**ENTRIES PROVIDED:**
.....

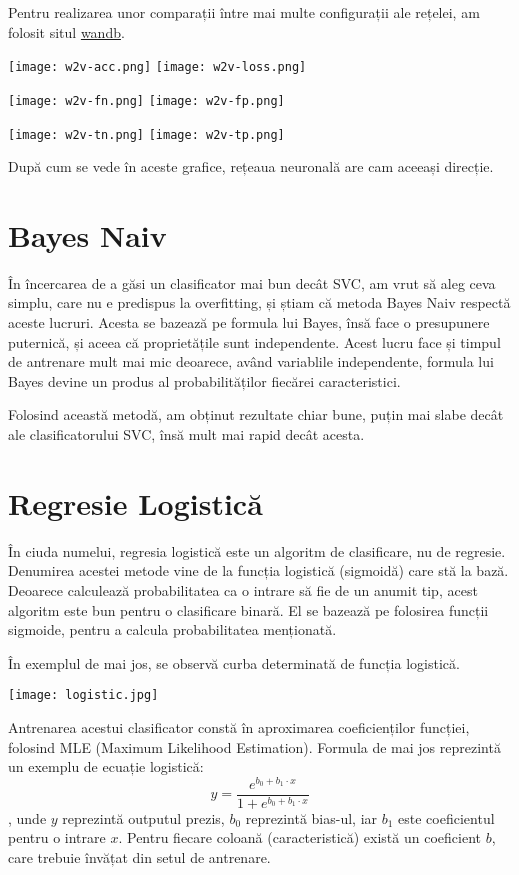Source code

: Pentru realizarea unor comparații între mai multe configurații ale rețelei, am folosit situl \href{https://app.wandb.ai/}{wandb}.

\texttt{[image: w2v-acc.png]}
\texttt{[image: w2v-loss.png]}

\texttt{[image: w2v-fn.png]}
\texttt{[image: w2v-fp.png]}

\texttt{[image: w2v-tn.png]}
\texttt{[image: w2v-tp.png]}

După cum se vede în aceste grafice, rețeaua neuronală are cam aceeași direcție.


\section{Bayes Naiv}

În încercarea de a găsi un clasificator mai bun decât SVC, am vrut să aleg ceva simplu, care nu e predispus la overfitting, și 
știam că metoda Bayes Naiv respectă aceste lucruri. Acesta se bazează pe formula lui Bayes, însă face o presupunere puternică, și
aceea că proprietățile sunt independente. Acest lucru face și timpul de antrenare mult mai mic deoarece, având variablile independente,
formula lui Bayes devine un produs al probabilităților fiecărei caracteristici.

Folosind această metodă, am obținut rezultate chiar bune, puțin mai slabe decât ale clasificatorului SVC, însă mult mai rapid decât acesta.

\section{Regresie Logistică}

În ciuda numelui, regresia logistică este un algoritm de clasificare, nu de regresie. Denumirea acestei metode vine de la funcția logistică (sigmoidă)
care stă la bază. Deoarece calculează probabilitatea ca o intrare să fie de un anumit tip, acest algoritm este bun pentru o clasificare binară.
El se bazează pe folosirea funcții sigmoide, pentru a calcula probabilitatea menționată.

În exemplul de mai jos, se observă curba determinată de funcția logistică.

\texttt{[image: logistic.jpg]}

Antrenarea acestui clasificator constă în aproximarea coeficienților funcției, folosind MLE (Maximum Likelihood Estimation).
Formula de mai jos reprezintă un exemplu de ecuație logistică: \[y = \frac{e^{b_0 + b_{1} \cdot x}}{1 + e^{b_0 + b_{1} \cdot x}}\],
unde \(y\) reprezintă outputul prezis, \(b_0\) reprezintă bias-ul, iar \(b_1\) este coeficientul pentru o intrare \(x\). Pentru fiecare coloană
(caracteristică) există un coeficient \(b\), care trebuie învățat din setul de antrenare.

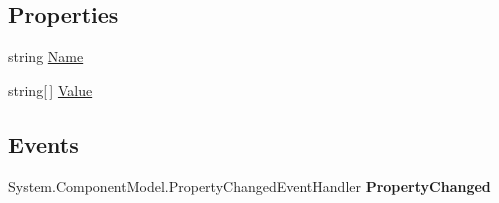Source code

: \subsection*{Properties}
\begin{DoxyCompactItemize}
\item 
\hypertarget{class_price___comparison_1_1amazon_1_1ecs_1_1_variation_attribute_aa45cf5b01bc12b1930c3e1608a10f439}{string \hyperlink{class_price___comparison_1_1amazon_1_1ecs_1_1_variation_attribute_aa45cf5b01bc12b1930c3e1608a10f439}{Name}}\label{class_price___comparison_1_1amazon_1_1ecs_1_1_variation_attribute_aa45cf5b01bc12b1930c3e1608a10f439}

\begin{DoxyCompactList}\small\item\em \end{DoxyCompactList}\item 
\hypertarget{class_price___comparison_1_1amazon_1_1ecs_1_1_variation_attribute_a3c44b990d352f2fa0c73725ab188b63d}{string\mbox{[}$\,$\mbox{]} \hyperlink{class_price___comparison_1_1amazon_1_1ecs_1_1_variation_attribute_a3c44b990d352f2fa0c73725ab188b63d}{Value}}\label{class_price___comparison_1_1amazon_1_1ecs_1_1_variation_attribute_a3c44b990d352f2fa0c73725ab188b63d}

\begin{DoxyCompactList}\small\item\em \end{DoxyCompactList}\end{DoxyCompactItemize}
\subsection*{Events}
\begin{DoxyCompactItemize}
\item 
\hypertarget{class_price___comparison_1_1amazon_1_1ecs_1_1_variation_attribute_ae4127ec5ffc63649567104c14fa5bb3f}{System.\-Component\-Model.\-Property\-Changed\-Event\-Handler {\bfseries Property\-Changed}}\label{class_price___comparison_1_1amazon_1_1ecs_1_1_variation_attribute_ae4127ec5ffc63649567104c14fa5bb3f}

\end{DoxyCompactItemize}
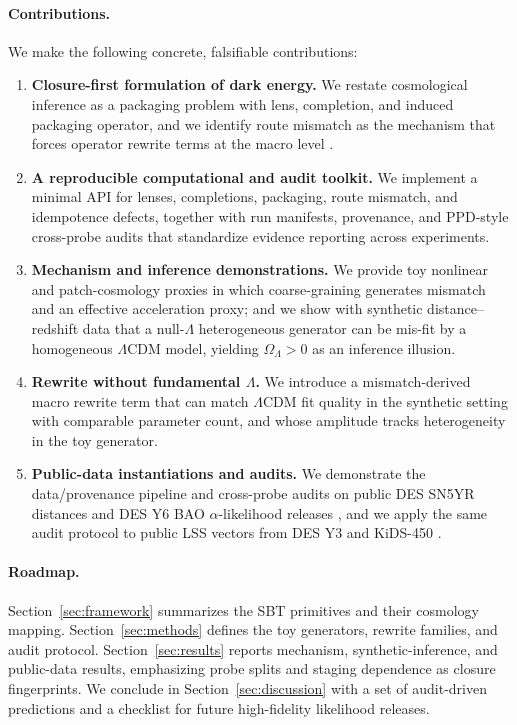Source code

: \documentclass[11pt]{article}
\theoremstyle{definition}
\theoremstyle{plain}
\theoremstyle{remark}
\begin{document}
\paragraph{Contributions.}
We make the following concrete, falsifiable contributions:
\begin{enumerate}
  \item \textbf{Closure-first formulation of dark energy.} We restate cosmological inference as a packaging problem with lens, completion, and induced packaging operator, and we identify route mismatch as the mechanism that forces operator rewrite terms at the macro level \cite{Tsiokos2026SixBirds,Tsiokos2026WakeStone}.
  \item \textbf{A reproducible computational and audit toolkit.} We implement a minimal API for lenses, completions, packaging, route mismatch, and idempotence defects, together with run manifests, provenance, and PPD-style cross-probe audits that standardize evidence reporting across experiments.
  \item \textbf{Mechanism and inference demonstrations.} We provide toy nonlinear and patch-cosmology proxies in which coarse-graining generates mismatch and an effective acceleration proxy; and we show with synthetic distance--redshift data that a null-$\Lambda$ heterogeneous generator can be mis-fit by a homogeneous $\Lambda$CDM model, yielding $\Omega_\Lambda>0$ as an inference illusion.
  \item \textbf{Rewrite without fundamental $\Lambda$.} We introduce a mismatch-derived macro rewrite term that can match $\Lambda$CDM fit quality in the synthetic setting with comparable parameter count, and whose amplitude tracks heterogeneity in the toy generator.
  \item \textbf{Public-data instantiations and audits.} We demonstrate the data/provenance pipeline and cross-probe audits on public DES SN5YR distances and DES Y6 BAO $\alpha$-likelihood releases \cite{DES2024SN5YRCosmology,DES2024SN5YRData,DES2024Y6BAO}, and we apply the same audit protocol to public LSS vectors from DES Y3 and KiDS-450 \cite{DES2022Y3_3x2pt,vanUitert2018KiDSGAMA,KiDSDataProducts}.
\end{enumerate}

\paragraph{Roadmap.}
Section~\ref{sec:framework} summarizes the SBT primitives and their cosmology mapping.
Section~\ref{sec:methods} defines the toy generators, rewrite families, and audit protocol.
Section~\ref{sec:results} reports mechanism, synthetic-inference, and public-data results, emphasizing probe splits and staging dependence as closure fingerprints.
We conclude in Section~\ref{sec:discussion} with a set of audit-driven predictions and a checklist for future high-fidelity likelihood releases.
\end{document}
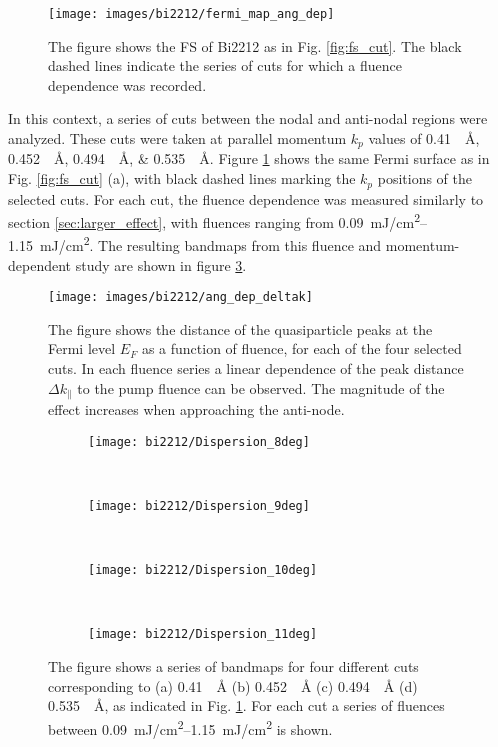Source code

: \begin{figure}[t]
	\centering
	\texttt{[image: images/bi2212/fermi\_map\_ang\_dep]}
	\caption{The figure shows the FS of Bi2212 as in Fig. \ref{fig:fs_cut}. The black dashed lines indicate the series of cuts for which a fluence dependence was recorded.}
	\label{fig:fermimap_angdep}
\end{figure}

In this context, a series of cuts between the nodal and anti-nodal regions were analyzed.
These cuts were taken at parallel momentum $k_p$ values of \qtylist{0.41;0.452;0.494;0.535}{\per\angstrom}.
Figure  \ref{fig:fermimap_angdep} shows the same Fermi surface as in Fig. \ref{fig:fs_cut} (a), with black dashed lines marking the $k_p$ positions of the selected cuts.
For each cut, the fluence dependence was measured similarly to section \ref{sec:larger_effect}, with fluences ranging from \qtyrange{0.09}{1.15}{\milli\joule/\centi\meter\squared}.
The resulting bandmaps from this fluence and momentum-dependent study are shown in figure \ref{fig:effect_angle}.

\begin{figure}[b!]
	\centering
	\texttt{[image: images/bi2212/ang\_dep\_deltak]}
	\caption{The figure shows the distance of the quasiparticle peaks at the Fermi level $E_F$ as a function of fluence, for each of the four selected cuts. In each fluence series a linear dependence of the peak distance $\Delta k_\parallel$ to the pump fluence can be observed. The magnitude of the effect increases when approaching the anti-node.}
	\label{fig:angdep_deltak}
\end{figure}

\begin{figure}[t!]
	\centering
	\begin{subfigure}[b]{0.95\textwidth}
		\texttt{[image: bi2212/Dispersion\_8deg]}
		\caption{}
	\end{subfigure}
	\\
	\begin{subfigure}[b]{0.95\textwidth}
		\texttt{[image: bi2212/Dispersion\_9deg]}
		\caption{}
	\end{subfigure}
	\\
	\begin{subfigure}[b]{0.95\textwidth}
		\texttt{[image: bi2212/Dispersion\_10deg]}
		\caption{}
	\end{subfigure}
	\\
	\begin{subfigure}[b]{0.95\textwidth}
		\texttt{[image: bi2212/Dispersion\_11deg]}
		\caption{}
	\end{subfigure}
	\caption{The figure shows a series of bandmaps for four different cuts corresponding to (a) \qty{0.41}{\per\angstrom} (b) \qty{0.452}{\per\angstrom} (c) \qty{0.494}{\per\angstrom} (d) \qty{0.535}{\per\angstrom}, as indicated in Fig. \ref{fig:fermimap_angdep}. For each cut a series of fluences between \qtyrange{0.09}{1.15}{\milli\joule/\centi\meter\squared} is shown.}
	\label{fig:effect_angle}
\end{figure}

.....

**WHAT THE EXERCISE ASKS:** What are the lines above that hold the string "paragraph"? Copy them.

**ANSWER TO THIS PROBLEM:**
\paragraph{Contributions.}
\paragraph{Roadmap.}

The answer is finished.